(ed. note- Thanks to Kelly and José's comments, I thought I'd share a story from my sordid past...)
Back at the height of my degenerate lifestyle, when I called the dingy streets across from OSU Home, I didn't have a whole lot going on for me that I would call positive. I subsisted on a diet of grilled cheese, Beast Ice, and Vitamin R. I went to classes, okay class, for exactly two times. I sucked money outta my parents like a tapeworm. My only form of employment consisted of me slinging boxes at RPS for about five hours, before I decided not to get outta bed the next day. And I also failed at being a test subject for a medical study.

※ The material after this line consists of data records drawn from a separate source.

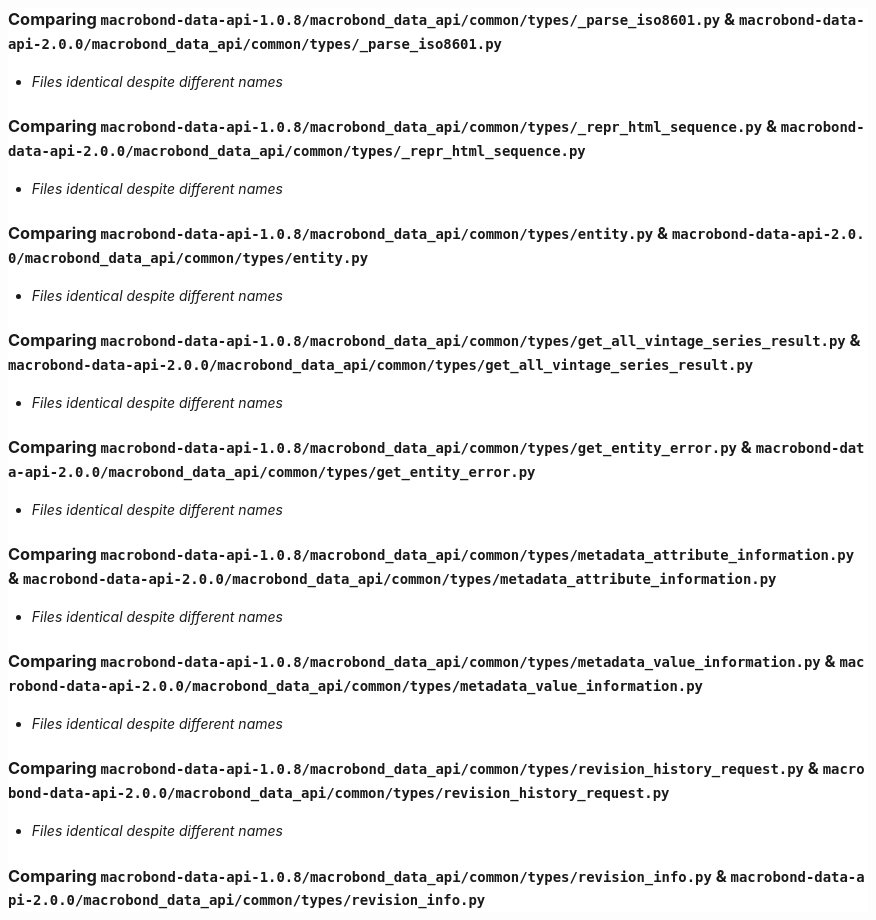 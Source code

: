 ### Comparing `macrobond-data-api-1.0.8/macrobond_data_api/common/types/_parse_iso8601.py` & `macrobond-data-api-2.0.0/macrobond_data_api/common/types/_parse_iso8601.py`

 * *Files identical despite different names*

### Comparing `macrobond-data-api-1.0.8/macrobond_data_api/common/types/_repr_html_sequence.py` & `macrobond-data-api-2.0.0/macrobond_data_api/common/types/_repr_html_sequence.py`

 * *Files identical despite different names*

### Comparing `macrobond-data-api-1.0.8/macrobond_data_api/common/types/entity.py` & `macrobond-data-api-2.0.0/macrobond_data_api/common/types/entity.py`

 * *Files identical despite different names*

### Comparing `macrobond-data-api-1.0.8/macrobond_data_api/common/types/get_all_vintage_series_result.py` & `macrobond-data-api-2.0.0/macrobond_data_api/common/types/get_all_vintage_series_result.py`

 * *Files identical despite different names*

### Comparing `macrobond-data-api-1.0.8/macrobond_data_api/common/types/get_entity_error.py` & `macrobond-data-api-2.0.0/macrobond_data_api/common/types/get_entity_error.py`

 * *Files identical despite different names*

### Comparing `macrobond-data-api-1.0.8/macrobond_data_api/common/types/metadata_attribute_information.py` & `macrobond-data-api-2.0.0/macrobond_data_api/common/types/metadata_attribute_information.py`

 * *Files identical despite different names*

### Comparing `macrobond-data-api-1.0.8/macrobond_data_api/common/types/metadata_value_information.py` & `macrobond-data-api-2.0.0/macrobond_data_api/common/types/metadata_value_information.py`

 * *Files identical despite different names*

### Comparing `macrobond-data-api-1.0.8/macrobond_data_api/common/types/revision_history_request.py` & `macrobond-data-api-2.0.0/macrobond_data_api/common/types/revision_history_request.py`

 * *Files identical despite different names*

### Comparing `macrobond-data-api-1.0.8/macrobond_data_api/common/types/revision_info.py` & `macrobond-data-api-2.0.0/macrobond_data_api/common/types/revision_info.py`
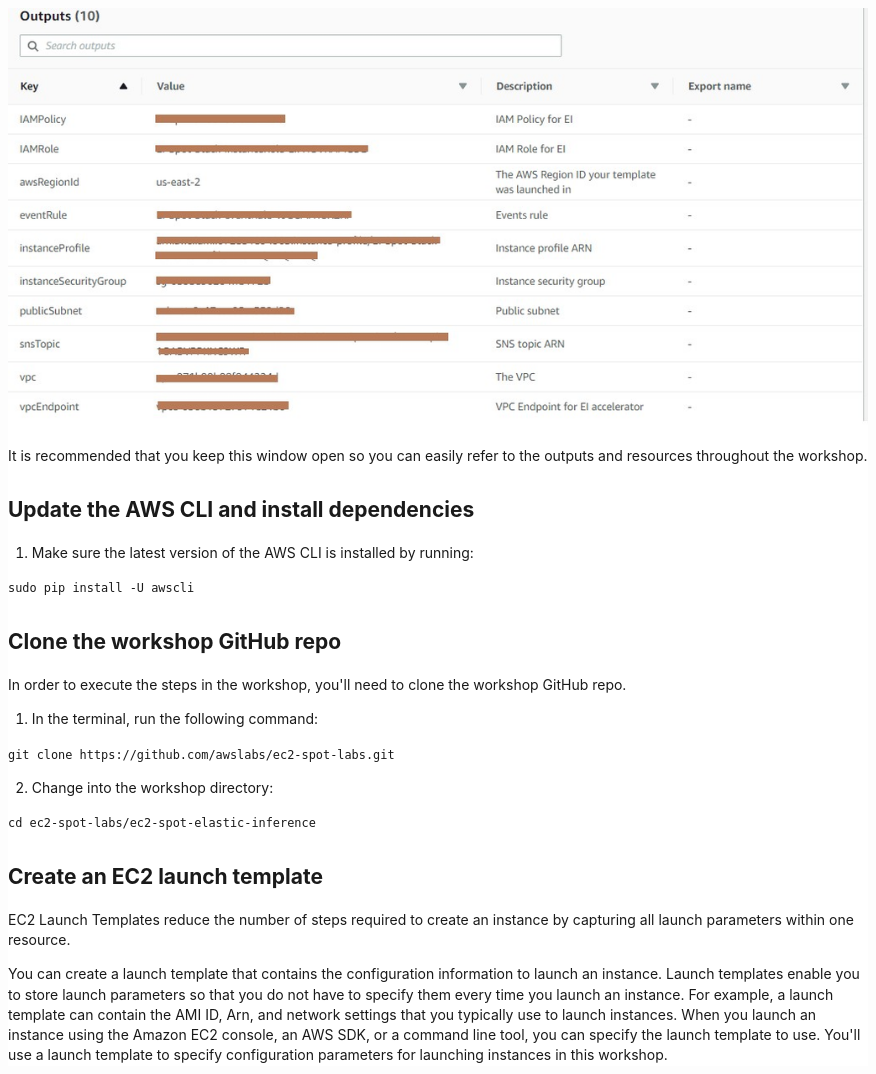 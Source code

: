 ![](images/CFN_output.jpg)

It is recommended that you keep this window open so you can easily refer to the outputs and resources throughout the workshop.

## Update the AWS CLI and install dependencies
1.	Make sure the latest version of the AWS CLI is installed by running:

```
sudo pip install -U awscli
```

## Clone the workshop GitHub repo
In order to execute the steps in the workshop, you'll need to clone the workshop GitHub repo.
1.	In the terminal, run the following command:
```
git clone https://github.com/awslabs/ec2-spot-labs.git
```
2. Change into the workshop directory:
```
cd ec2-spot-labs/ec2-spot-elastic-inference
```

## Create an EC2 launch template

EC2 Launch Templates reduce the number of steps required to create an instance by capturing all launch parameters within one resource.

You can create a launch template that contains the configuration information to launch an instance. Launch templates enable you to store launch parameters so that you do not have to specify them every time you launch an instance. For example, a launch template can contain the AMI ID, Arn, and network settings that you typically use to launch instances. When you launch an instance using the Amazon EC2 console, an AWS SDK, or a command line tool, you can specify the launch template to use.
You'll use a launch template to specify configuration parameters for launching instances in this workshop.
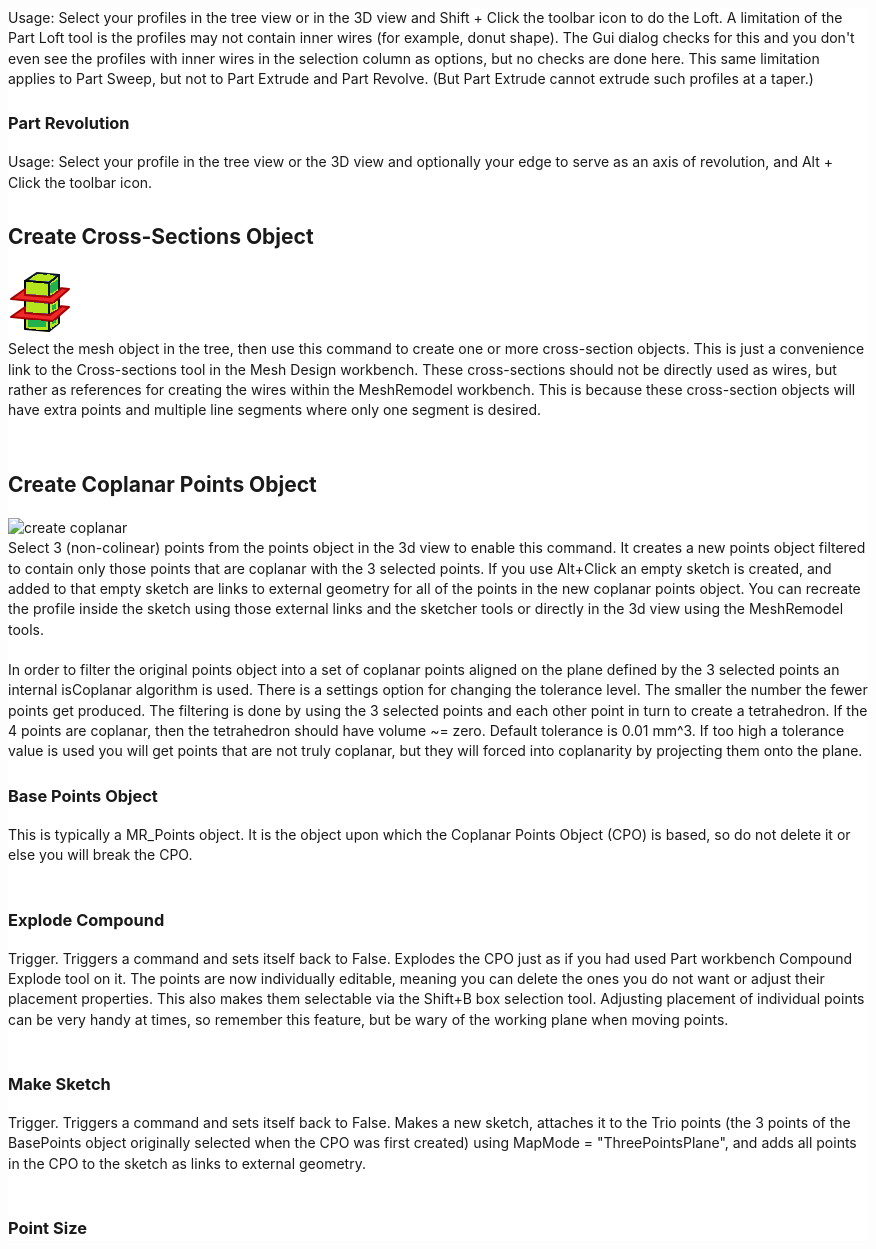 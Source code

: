 Usage: Select your profiles in the tree view or in the 3D view and Shift + Click the toolbar icon to do the Loft.  A limitation of the Part Loft tool is the profiles may not contain inner wires (for example, donut shape).  The Gui dialog checks for this and you don't even see the profiles with inner wires in the selection column as options, but no checks are done here.  This same limitation applies to Part Sweep, but not to Part Extrude and Part Revolve.  (But Part Extrude cannot extrude such profiles at a taper.)<br/>
### Part Revolution
Usage: Select your profile in the tree view or the 3D view and optionally your edge to serve as an axis of revolution, and Alt + Click the toolbar icon.
## Create Cross-Sections Object
<img src="Resources/icons/CreateCrossSections.png" alt="create cross-sections object"><br/>
Select the mesh object in the tree, then use this command to create one or more cross-section objects.  This is just a convenience link to the Cross-sections tool in the Mesh Design workbench.  These cross-sections should not be directly used as wires, but rather as references for creating the wires within the MeshRemodel workbench.  This is because these cross-section objects will have extra points and multiple line segments where only one segment is desired.<br/>
<br/>
## Create Coplanar Points Object
<img src="Resources/icons/CreateCoplanar.png" alt = "create coplanar"><br/>
Select 3 (non-colinear) points from the points object in the 3d view to enable this command.  It creates a new points object filtered to contain only those points that are coplanar with the 3 selected points.  If you use Alt+Click an empty sketch is created, and added to that empty sketch are links to external geometry for all of the points in the new coplanar points object.  You can recreate the profile inside the sketch using those external links and the sketcher tools or directly in the 3d view using the MeshRemodel tools.<br/>
<br/>
In order to filter the original points object into a set of coplanar points aligned on the plane defined by the 3 selected points an internal isCoplanar algorithm is used.  There is a settings option for changing the tolerance level.  The smaller the number the fewer points get produced.  The filtering is done by using the 3 selected points and each other point in turn to create a tetrahedron.  If the 4 points are coplanar, then the tetrahedron should have volume ~= zero.  Default tolerance is 0.01 mm^3. If too high a tolerance value is used you will get points that are not truly coplanar, but they will forced into coplanarity by projecting them onto the plane.
<br/>
### Base Points Object
This is typically a MR_Points object.  It is the object upon which the Coplanar Points Object (CPO) is based, so do not delete it or else you will break the CPO.<br/>
<br/>
### Explode Compound
Trigger.  Triggers a command and sets itself back to False.  Explodes the CPO just as if you had used Part workbench Compound Explode tool on it.  The points are now individually editable, meaning you can delete the ones you do not want or adjust their placement properties.  This also makes them selectable via the Shift+B box selection tool.  Adjusting placement of individual points can be very handy at times, so remember this feature, but be wary of the working plane when moving points.<br/>
<br/>
### Make Sketch
Trigger.  Triggers a command and sets itself back to False.  Makes a new sketch, attaches it to the Trio points (the 3 points of the BasePoints object originally selected when the CPO was first created) using MapMode = "ThreePointsPlane", and adds all points in the CPO to the sketch as links to external geometry.<br/>
<br/>
### Point Size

Every few days I'd get a little bit ambitious and leaf through a classified section, kinda looking for a job, kinda just watching the pages go back and forth (ed. note- I almost guarantee that I was stoned. I have a tendency to become overly productive when I am baked outta my mind. It's one of the few ways I get housework done...). An ad caught my eye:
Participants Needed for Study
Age Twenty One to Thirty Five males
Food plus compensation provided
I like food. I like compensation. So hells to the yeah. Let's do this shit! It ended up being a study on diet and sedentary males, and I thought I had stumbled into a honey-pot (in my stoner opinion) of a study: an eight-week study where I'd get Fifty Bucks a week, and three meals a day, every day (kinda like a Weight Watchers-type deal). For a lazy fucker who was eating whatever he found at the UDF down on the corner, this was gold.
Well, it was until I fucked it up.
Okay, to be fair, the way the study was set up was fucked up and I lacked the ability or interest to un-fuck it. I'm just here for the food, folks. Oh, and the money. Don't forget the money. Seeing as how the study was on sedentary men, they had to make sure you were slothful enough to qualify. I figured with my daily routine of video games and drugs, I'd be a shoe-in. Being all scientific and shit, they had to establish a baseline for how out of shape you were. Enter a stationary bicycle, a breathing apparatus, and two catheters. Where do the catheters go? One in each arm. Lovely. Now I have a fairly comfortable relationship with needles in a medical setting, but these things were, uh, hefty. The first one went in fine, but DoucheBag McAssistant wasn't very good at his job, and while he tried to stab my other arm, for the first and only time in my life, I started to black out...
...And we're back. It's a weird feeling to be sitting in a chair, you feel everything get hazy, and then your head snaps back, you're drowning in a cold sweat and you have no sense of time and everybody's kinda just staring at you. But whatever. It passed. So now that I have two pencils jammed in my arms, Let's Ride.! Oh, but first, strap on this fucking mask that makes me feel like I'm in one of those recovery tanks from Starship Troopers (what, too nerdy?). Okay, now that I'm hooked up sci-fi style, Let's Ride!
Now, I haven't ridden a bike in some time. Fuck, I can't remember the last time I did something that could be considered athletic, unless you consider playing Nine-Ball athletic, but I'm guessing you don't. So I'm pedaling away on this thing, face sweating under a plastic mask, when somebody informs me that I've gotta keep pedaling....for two hours. Wha...What? (ed. note- While I'm sure this information was on something I signed, I...can't...read.) Are you fucking serious? You want to have lazy, out-of-shape guys ride a bike for two hours? I could go into a long, impassioned diatribe as to how retarded of an idea this was, but the short version of the story....is that I did not ride a bike for two hours. I rode a bike for about an hour and forty-five minutes, aka, The Time When My Legs Stopped Working. Shortly following my feet coming off the pedals was a cock-munching assistant, who was closer to death than he realized, telling me that Sorry, we need a full two hours to use the data. Can you do it again?.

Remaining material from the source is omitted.